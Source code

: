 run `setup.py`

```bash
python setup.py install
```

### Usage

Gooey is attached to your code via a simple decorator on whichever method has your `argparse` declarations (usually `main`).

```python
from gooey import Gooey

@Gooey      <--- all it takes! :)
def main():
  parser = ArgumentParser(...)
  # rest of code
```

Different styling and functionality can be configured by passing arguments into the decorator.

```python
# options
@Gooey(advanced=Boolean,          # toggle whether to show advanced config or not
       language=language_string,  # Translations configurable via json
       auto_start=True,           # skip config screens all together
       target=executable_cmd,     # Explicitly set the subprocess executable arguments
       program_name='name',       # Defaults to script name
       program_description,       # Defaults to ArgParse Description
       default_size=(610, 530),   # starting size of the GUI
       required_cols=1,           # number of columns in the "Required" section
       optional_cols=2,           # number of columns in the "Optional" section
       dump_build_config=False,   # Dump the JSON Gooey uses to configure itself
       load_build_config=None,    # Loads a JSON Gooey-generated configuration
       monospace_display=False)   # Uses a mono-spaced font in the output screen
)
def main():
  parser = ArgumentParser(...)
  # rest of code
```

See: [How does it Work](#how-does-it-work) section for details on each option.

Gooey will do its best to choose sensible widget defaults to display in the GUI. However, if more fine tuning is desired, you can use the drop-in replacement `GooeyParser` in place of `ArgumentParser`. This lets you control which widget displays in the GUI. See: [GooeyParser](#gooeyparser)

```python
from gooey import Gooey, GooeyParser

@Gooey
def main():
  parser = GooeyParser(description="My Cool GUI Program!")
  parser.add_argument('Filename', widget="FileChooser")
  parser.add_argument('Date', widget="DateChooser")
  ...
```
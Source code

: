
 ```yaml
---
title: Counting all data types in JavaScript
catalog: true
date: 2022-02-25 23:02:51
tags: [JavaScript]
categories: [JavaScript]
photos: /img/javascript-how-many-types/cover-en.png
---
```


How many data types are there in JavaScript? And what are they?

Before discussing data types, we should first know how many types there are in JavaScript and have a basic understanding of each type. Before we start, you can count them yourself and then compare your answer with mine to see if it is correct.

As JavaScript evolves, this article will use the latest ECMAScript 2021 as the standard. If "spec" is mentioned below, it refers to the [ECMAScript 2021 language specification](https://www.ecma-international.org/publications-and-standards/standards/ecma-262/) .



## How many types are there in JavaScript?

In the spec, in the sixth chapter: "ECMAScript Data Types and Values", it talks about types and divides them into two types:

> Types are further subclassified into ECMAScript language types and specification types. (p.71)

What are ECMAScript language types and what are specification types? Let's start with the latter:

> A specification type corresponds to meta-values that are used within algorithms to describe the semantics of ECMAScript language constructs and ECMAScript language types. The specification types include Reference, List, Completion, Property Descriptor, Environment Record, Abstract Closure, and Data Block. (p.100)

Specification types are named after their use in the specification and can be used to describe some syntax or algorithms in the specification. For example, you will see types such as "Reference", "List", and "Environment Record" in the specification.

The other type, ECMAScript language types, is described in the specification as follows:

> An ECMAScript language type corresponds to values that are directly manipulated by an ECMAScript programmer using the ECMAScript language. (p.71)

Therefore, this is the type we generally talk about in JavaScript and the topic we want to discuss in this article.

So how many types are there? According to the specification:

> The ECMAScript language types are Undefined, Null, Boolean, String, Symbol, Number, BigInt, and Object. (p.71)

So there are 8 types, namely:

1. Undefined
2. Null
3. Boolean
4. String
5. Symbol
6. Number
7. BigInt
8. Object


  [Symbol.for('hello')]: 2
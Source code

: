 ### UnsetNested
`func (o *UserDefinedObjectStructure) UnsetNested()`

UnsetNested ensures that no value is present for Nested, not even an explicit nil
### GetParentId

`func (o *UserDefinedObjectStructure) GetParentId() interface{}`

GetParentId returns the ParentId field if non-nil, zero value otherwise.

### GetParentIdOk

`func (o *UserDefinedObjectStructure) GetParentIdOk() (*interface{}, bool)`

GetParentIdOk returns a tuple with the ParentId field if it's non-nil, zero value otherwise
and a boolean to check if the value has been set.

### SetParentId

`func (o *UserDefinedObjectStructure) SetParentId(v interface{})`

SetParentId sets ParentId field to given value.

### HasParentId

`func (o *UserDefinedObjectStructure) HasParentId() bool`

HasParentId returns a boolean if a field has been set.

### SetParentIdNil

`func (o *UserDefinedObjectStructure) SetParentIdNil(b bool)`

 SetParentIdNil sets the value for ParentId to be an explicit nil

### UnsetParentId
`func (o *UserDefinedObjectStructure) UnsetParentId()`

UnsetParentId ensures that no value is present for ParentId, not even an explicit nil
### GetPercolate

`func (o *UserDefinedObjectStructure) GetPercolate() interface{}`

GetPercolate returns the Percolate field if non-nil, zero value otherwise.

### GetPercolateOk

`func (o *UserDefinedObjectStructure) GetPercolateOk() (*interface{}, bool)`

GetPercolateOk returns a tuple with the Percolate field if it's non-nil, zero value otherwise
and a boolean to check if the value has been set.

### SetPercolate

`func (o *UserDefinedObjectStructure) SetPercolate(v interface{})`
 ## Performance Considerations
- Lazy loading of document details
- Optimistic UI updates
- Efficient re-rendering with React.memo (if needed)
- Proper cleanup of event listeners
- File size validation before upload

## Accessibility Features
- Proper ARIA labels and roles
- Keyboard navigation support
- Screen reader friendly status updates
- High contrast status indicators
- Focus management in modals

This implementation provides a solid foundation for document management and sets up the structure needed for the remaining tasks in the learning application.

##########

-- Task statement --
Which lines of the listing contain the word "what"? Copy each of them.

-- Answer box --
How many data types are there in JavaScript? And what are they?
What are ECMAScript language types and what are specification types? Let's start with the latter:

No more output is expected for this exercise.